→ Saved entries

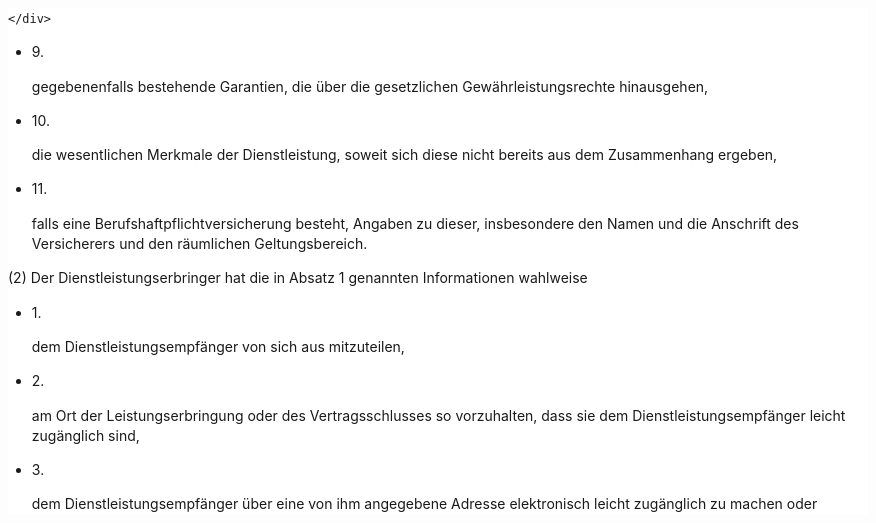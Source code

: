     </div>

  - 9\.
    
    <div>
    
    gegebenenfalls bestehende Garantien, die über die gesetzlichen
    Gewährleistungsrechte hinausgehen,
    
    </div>

  - 10\.
    
    <div>
    
    die wesentlichen Merkmale der Dienstleistung, soweit sich diese
    nicht bereits aus dem Zusammenhang ergeben,
    
    </div>

  - 11\.
    
    <div>
    
    falls eine Berufshaftpflichtversicherung besteht, Angaben zu dieser,
    insbesondere den Namen und die Anschrift des Versicherers und den
    räumlichen Geltungsbereich.
    
    </div>

</div>

<div class="jurAbsatz">

(2) Der Dienstleistungserbringer hat die in Absatz 1 genannten
Informationen wahlweise

  - 1\.
    
    <div>
    
    dem Dienstleistungsempfänger von sich aus mitzuteilen,
    
    </div>

  - 2\.
    
    <div>
    
    am Ort der Leistungserbringung oder des Vertragsschlusses so
    vorzuhalten, dass sie dem Dienstleistungsempfänger leicht zugänglich
    sind,
    
    </div>

  - 3\.
    
    <div>
    
    dem Dienstleistungsempfänger über eine von ihm angegebene Adresse
    elektronisch leicht zugänglich zu machen oder
    
    </div>
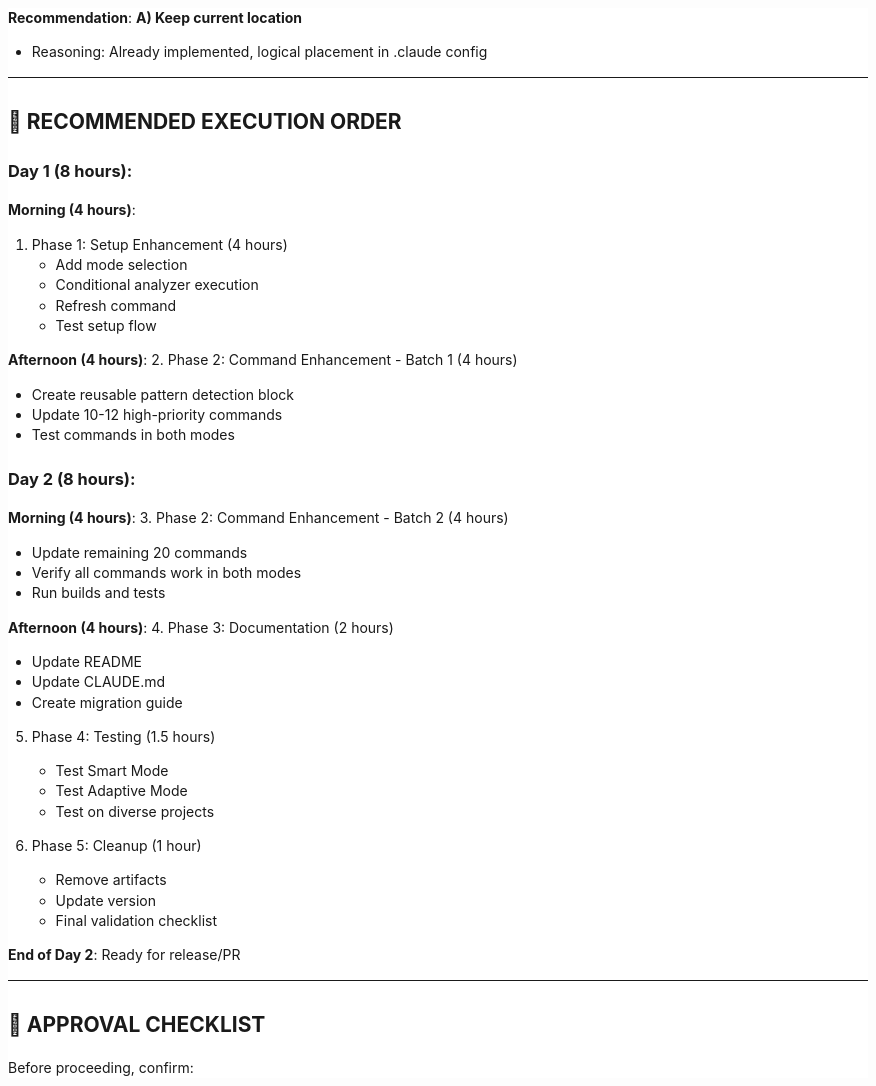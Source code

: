 **Recommendation**: **A) Keep current location**
- Reasoning: Already implemented, logical placement in .claude config

---

## 🚀 RECOMMENDED EXECUTION ORDER

### Day 1 (8 hours):

**Morning (4 hours)**:
1. Phase 1: Setup Enhancement (4 hours)
   - Add mode selection
   - Conditional analyzer execution
   - Refresh command
   - Test setup flow

**Afternoon (4 hours)**:
2. Phase 2: Command Enhancement - Batch 1 (4 hours)
   - Create reusable pattern detection block
   - Update 10-12 high-priority commands
   - Test commands in both modes

### Day 2 (8 hours):

**Morning (4 hours)**:
3. Phase 2: Command Enhancement - Batch 2 (4 hours)
   - Update remaining 20 commands
   - Verify all commands work in both modes
   - Run builds and tests

**Afternoon (4 hours)**:
4. Phase 3: Documentation (2 hours)
   - Update README
   - Update CLAUDE.md
   - Create migration guide

5. Phase 4: Testing (1.5 hours)
   - Test Smart Mode
   - Test Adaptive Mode
   - Test on diverse projects

6. Phase 5: Cleanup (1 hour)
   - Remove artifacts
   - Update version
   - Final validation checklist

**End of Day 2**: Ready for release/PR

---

## 📝 APPROVAL CHECKLIST

Before proceeding, confirm:
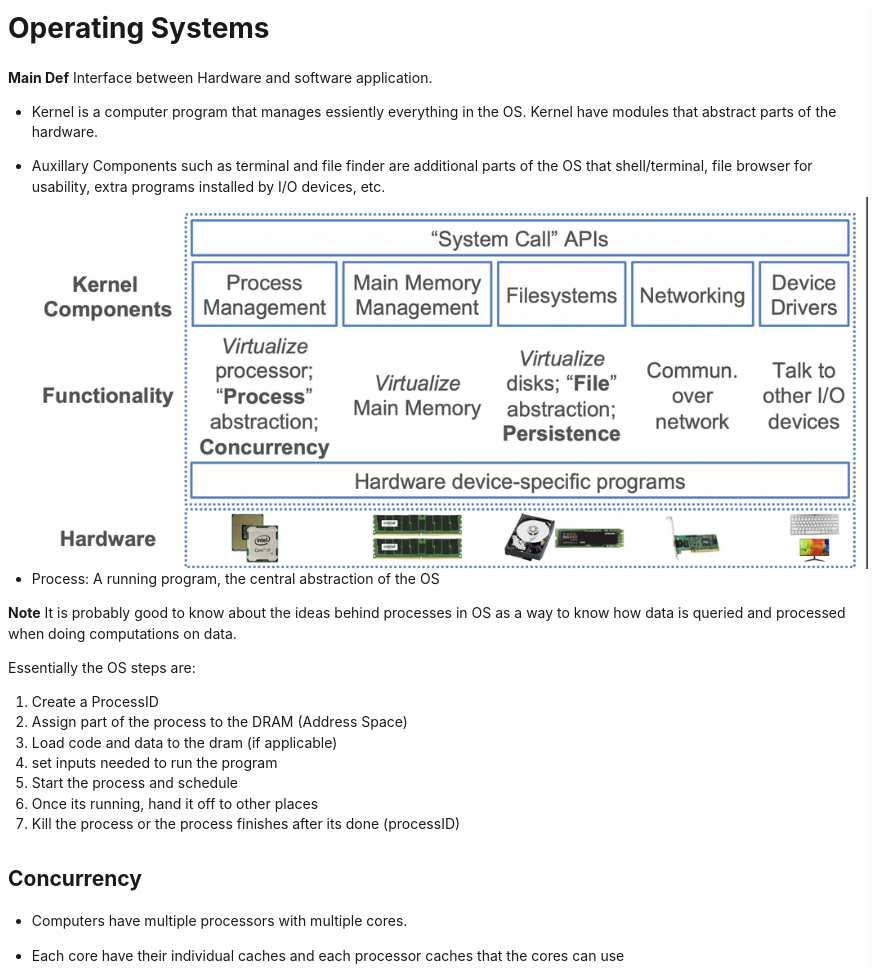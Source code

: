 # Operating Systems

**Main Def** Interface between Hardware and software application. 

- Kernel is a computer program that manages essiently everything in the OS. Kernel have modules that abstract parts of the hardware.

- Auxillary Components such as terminal and file finder are additional parts of the OS that shell/terminal, file browser for usability, extra programs installed by I/O devices, etc.
<img src="imgs/kernel_os.png"
     alt="Markdown Monster icon"
     style="float: left; margin-right: 10px;" />


- Process: A running program, the central abstraction of the OS

**Note** It is probably good to know about the ideas behind processes in OS as a way to know how data is queried and processed when doing computations on data.

Essentially the OS steps are:
1. Create a ProcessID
2. Assign part of the process to the DRAM (Address Space)
3. Load code and data to the dram (if applicable)
4. set inputs needed to run the program
5. Start the process and schedule
6. Once its running, hand it off to other places
7. Kill the process or the process finishes after its done (processID)

## Concurrency

- Computers have multiple processors with multiple cores.

- Each core have their individual caches and each processor caches that the cores can use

→ What to do
The answer must be the lines above from the one containing "## 🚀 RECOMMENDED EXECUTION ORDER" through the one containing "and software application.", reproduced exactly, with no pictures and nothing else.

→ Your response
## 🚀 RECOMMENDED EXECUTION ORDER

### Day 1 (8 hours):

**Morning (4 hours)**:
1. Phase 1: Setup Enhancement (4 hours)
   - Add mode selection
   - Conditional analyzer execution
   - Refresh command
   - Test setup flow

**Afternoon (4 hours)**:
2. Phase 2: Command Enhancement - Batch 1 (4 hours)
   - Create reusable pattern detection block
   - Update 10-12 high-priority commands
   - Test commands in both modes

### Day 2 (8 hours):

**Morning (4 hours)**:
3. Phase 2: Command Enhancement - Batch 2 (4 hours)
   - Update remaining 20 commands
   - Verify all commands work in both modes
   - Run builds and tests

**Afternoon (4 hours)**:
4. Phase 3: Documentation (2 hours)
   - Update README
   - Update CLAUDE.md
   - Create migration guide

5. Phase 4: Testing (1.5 hours)
   - Test Smart Mode
   - Test Adaptive Mode
   - Test on diverse projects

6. Phase 5: Cleanup (1 hour)
   - Remove artifacts
   - Update version
   - Final validation checklist

**End of Day 2**: Ready for release/PR

---

## 📝 APPROVAL CHECKLIST

Before proceeding, confirm:
Source code

: # Operating Systems

**Main Def** Interface between Hardware and software application. 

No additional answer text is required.